Task goal
Show every line below where "validation" appears.

[Opening Records shown section]

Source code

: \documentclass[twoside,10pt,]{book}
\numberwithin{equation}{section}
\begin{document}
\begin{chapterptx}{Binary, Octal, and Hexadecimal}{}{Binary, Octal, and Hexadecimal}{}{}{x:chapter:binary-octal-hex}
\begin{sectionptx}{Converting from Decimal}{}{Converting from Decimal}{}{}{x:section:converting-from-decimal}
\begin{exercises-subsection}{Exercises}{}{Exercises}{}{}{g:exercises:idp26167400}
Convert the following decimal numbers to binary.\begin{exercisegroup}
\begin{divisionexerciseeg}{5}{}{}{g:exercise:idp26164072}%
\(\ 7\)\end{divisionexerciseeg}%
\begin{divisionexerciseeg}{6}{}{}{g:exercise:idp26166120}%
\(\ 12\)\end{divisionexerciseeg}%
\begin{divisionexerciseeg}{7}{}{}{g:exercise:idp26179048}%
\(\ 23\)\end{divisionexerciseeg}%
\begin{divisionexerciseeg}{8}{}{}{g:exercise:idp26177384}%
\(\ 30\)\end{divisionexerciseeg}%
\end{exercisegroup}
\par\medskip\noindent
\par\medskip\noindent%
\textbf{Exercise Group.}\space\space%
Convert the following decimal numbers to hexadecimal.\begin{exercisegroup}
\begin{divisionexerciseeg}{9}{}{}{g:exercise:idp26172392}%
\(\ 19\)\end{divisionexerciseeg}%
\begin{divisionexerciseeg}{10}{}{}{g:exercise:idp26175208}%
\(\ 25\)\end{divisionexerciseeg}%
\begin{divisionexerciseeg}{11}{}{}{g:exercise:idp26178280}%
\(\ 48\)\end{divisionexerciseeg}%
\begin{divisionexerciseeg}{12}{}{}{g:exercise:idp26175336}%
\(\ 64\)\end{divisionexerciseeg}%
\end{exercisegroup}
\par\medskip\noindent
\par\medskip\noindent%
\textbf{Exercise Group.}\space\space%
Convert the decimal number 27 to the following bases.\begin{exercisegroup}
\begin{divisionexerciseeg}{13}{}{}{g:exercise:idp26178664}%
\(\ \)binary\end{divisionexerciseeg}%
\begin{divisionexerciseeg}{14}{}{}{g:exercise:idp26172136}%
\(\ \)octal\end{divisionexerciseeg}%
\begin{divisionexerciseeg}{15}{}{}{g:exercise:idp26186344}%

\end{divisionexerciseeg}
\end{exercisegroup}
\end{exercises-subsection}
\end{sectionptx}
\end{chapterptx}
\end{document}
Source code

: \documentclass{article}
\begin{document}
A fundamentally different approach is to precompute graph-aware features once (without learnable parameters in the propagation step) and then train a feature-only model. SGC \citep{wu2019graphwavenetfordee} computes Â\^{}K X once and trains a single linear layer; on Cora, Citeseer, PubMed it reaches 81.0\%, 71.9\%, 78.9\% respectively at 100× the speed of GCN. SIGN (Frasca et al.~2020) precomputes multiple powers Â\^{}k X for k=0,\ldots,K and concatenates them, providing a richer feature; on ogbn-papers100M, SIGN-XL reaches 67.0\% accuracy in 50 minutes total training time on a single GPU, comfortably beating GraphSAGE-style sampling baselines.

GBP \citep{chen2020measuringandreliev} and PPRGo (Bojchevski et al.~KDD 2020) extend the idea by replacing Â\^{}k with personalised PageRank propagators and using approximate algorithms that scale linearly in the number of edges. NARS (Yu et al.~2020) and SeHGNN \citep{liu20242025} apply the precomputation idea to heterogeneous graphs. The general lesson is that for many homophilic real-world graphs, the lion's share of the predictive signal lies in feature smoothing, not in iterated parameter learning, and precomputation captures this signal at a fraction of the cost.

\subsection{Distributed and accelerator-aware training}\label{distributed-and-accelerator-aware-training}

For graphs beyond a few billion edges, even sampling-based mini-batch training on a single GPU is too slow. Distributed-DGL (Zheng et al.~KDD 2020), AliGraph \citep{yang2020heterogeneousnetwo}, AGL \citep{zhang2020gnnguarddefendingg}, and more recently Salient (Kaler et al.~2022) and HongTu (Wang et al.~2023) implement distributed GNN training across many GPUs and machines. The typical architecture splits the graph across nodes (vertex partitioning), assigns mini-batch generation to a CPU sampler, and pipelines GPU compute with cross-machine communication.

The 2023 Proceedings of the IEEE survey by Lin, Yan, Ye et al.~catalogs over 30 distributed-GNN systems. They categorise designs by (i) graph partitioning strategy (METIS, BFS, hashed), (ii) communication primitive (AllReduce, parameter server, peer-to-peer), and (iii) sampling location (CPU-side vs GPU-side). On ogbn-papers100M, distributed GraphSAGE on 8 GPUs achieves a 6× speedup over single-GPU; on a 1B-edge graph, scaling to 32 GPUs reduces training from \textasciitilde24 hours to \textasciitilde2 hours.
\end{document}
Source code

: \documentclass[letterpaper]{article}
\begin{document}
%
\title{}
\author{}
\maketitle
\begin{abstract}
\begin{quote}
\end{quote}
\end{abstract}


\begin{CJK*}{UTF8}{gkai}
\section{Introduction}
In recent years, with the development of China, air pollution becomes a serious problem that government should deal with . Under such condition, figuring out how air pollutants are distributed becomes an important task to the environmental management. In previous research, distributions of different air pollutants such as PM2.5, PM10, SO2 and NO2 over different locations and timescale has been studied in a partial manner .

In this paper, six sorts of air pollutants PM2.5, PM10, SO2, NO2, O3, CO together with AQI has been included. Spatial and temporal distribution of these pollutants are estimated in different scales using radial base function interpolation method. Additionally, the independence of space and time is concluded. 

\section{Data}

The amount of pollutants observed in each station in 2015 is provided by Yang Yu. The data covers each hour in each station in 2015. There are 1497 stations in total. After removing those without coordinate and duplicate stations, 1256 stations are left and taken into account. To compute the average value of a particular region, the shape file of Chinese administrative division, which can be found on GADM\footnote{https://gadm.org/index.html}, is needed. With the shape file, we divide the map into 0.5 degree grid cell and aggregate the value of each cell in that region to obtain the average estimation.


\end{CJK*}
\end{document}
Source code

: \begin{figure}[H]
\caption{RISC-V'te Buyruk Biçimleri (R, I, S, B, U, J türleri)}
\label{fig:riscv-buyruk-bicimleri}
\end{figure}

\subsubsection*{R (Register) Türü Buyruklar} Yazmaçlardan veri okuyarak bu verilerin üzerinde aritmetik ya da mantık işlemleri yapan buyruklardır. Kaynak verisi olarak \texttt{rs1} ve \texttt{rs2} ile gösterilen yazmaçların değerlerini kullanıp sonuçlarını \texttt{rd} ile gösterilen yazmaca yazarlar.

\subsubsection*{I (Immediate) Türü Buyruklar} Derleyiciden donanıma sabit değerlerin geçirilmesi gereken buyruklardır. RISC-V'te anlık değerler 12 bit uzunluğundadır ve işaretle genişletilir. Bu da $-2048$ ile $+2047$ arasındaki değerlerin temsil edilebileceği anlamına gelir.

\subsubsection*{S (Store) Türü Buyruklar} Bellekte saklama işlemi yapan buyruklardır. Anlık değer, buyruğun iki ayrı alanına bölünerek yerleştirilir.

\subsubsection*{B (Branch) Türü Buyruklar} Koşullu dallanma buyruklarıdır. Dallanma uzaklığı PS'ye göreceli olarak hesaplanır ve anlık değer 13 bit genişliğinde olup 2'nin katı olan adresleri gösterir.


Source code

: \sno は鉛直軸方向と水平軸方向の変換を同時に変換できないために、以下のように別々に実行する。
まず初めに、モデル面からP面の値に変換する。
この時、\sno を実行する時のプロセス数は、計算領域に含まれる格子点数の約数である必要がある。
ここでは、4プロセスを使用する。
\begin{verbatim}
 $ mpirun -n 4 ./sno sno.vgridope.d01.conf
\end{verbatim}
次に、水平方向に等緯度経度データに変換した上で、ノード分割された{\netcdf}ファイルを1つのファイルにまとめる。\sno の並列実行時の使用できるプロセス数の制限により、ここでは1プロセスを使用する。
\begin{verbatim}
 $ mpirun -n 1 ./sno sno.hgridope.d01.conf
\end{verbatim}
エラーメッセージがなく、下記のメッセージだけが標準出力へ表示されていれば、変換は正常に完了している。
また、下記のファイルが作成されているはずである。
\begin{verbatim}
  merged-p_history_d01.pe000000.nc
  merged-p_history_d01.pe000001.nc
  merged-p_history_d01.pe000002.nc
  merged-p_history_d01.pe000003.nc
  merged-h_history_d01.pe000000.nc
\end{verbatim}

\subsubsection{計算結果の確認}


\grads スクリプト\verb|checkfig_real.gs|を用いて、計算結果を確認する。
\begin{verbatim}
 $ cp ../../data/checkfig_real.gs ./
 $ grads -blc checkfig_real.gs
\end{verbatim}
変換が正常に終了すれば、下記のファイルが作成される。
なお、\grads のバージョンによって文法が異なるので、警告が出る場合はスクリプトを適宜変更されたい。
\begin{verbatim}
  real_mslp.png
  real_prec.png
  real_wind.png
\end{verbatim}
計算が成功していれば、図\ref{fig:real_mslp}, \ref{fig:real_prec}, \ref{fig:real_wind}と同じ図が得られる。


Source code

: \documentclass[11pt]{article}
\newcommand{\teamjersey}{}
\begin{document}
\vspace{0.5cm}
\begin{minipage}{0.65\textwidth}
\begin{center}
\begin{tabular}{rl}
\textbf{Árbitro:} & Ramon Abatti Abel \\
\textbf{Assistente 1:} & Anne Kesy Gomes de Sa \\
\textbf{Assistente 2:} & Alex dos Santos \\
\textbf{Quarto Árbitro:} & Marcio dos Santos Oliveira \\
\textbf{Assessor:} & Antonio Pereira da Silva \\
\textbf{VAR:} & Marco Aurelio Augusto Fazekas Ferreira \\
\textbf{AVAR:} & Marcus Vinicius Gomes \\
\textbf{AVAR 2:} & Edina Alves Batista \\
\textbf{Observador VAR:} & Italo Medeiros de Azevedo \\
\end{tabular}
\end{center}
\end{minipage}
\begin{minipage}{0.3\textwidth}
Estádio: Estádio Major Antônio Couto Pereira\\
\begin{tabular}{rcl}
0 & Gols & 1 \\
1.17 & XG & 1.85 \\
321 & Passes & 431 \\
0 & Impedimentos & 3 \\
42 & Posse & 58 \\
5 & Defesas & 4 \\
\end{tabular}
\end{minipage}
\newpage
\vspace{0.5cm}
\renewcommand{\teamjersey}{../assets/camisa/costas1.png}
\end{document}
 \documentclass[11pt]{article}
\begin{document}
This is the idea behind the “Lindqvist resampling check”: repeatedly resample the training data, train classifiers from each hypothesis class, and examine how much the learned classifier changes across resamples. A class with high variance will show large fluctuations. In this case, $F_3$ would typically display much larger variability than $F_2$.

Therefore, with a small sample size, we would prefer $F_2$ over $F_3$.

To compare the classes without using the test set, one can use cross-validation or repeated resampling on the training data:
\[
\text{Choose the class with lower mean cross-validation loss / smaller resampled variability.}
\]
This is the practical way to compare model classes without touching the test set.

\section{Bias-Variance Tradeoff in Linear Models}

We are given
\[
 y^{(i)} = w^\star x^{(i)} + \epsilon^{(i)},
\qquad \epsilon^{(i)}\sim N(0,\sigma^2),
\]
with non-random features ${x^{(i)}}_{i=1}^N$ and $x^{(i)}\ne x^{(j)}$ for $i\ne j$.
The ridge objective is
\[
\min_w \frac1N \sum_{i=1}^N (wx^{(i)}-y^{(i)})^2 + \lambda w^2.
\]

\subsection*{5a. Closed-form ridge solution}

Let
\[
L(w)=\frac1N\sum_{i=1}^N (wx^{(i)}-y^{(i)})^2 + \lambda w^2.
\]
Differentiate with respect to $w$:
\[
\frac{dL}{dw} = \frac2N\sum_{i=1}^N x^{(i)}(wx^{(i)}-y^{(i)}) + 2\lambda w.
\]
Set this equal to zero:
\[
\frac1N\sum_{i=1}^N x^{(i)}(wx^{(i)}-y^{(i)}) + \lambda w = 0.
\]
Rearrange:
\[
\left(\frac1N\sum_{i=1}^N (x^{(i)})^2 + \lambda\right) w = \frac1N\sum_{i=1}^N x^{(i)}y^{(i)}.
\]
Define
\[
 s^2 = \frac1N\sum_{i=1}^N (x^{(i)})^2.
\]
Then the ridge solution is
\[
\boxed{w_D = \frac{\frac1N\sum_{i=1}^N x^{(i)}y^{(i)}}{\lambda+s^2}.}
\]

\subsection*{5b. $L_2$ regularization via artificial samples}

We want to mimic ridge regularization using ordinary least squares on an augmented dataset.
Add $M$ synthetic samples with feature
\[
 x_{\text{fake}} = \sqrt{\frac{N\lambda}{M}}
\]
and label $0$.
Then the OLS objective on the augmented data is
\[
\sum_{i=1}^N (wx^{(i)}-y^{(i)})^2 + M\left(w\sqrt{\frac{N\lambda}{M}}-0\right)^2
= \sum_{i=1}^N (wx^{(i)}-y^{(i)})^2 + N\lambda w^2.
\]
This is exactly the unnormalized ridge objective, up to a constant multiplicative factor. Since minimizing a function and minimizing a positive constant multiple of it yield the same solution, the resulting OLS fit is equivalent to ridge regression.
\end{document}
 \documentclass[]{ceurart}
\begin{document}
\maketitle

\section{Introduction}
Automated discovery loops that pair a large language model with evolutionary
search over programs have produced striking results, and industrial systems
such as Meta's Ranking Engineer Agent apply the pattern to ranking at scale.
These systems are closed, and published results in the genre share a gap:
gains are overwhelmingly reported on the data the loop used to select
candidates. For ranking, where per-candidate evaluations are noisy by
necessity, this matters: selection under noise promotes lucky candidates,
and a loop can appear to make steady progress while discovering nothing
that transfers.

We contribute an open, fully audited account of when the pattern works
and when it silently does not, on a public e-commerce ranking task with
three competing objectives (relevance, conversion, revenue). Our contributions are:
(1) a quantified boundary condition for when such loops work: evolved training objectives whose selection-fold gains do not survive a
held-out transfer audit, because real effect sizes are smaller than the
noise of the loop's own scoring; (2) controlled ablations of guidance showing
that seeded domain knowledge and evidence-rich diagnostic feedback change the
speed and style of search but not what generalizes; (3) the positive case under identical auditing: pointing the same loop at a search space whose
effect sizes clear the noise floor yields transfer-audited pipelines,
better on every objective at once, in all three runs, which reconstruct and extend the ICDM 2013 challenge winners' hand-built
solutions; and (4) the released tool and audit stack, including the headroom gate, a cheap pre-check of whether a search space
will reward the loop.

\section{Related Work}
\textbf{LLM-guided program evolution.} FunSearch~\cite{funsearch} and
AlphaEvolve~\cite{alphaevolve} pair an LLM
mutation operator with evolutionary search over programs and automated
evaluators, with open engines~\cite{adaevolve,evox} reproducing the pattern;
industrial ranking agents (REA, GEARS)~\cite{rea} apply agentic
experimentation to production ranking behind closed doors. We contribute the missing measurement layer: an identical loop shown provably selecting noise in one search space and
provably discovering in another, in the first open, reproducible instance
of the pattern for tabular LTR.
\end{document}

[Closing Records shown section]

Answer
To compare the classes without using the test set, one can use cross-validation or repeated resampling on the training data:
\text{Choose the class with lower mean cross-validation loss / smaller resampled variability.}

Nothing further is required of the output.